Over the weekend, this Planned Parenthood location closed due to funding troubles caused in no small part by our current presidential administration. (Credit: Candice Helfand-Rogers)

In New York City – a majority-liberal metropolis that voted just last fall to protect abortion rights throughout the state – one of its only Planned Parenthood locations has closed.

On Nov. 1, the organization’s lone Manhattan clinic shut down, an “emotional decision” forced by funding woes, officials said in a release. “The gap between inflation and stagnant reimbursement rates has forced us to make difficult but necessary decisions,” Wendy Stark, CEO of Planned Parenthood of Greater New York, said. She added that “funds from the sale will allow us to sustain services for systemically underserved communities – the people who need us most.”

The waning reimbursement rates Stark mentioned are a result, in part, of Trump’s Big Beautiful Bill, which brought about cuts to Medicaid funding that will ultimately amount to $1 trillion over the next decade – a problem that has already caused other women’s healthcare clinics to close in other parts of the nation.

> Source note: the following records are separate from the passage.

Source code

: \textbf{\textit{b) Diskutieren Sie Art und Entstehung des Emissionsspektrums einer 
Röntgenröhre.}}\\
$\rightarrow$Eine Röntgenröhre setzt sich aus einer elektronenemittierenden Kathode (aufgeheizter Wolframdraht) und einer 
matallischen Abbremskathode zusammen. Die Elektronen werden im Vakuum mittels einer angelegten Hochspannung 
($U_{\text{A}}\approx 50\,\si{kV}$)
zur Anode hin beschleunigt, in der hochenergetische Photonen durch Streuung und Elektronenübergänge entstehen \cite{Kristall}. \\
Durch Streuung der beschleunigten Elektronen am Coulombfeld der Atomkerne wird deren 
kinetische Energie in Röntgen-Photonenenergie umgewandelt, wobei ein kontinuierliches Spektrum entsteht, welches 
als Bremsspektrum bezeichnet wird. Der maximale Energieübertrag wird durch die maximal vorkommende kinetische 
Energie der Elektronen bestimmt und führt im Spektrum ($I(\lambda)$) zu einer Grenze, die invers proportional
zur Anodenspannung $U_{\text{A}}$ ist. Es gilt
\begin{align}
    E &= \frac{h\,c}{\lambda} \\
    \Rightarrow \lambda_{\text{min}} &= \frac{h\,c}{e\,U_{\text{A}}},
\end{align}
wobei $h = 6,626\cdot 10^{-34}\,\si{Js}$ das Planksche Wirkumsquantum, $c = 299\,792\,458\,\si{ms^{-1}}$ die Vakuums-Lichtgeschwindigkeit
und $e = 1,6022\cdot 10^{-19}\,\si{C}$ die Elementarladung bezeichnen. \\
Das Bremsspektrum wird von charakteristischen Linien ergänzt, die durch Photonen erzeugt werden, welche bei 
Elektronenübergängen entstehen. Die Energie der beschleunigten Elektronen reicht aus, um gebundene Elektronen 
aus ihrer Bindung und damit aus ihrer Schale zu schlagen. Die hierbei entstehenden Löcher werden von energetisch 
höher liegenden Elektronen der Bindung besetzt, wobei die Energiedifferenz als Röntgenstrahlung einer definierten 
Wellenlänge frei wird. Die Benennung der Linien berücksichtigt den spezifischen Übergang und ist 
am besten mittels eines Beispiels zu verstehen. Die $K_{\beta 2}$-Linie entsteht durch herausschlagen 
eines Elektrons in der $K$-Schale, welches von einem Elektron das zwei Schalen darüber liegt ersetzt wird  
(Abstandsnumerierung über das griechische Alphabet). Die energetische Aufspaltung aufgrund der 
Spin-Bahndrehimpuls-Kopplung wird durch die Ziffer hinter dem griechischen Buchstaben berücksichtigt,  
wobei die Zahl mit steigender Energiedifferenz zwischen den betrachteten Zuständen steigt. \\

One might expect such problems to exist in those red parts of the country, due to draconian conservative oversight and pre-existing funding dearths. But if Planned Parenthood can be forced to shutter a primary location in a largely liberal and relatively rich city, then it’s a problem that can manifest anywhere in the U.S.

It’s not the only evidence of a broader conservative agenda – and its negative results – seeping its way into NYC life, either. Officers with Immigration and Customs Enforcement (ICE) have conducted increasingly aggressive raids throughout the city’s five boroughs, most recently along a commercial stretch of Manhattan’s Canal Street rife with immigrant street vendors. And as SNAP benefits dry up nationwide amid the ongoing government shutdown, 1.8 million city residents join millions of others throughout the U.S. in a growing food-insecurity crisis.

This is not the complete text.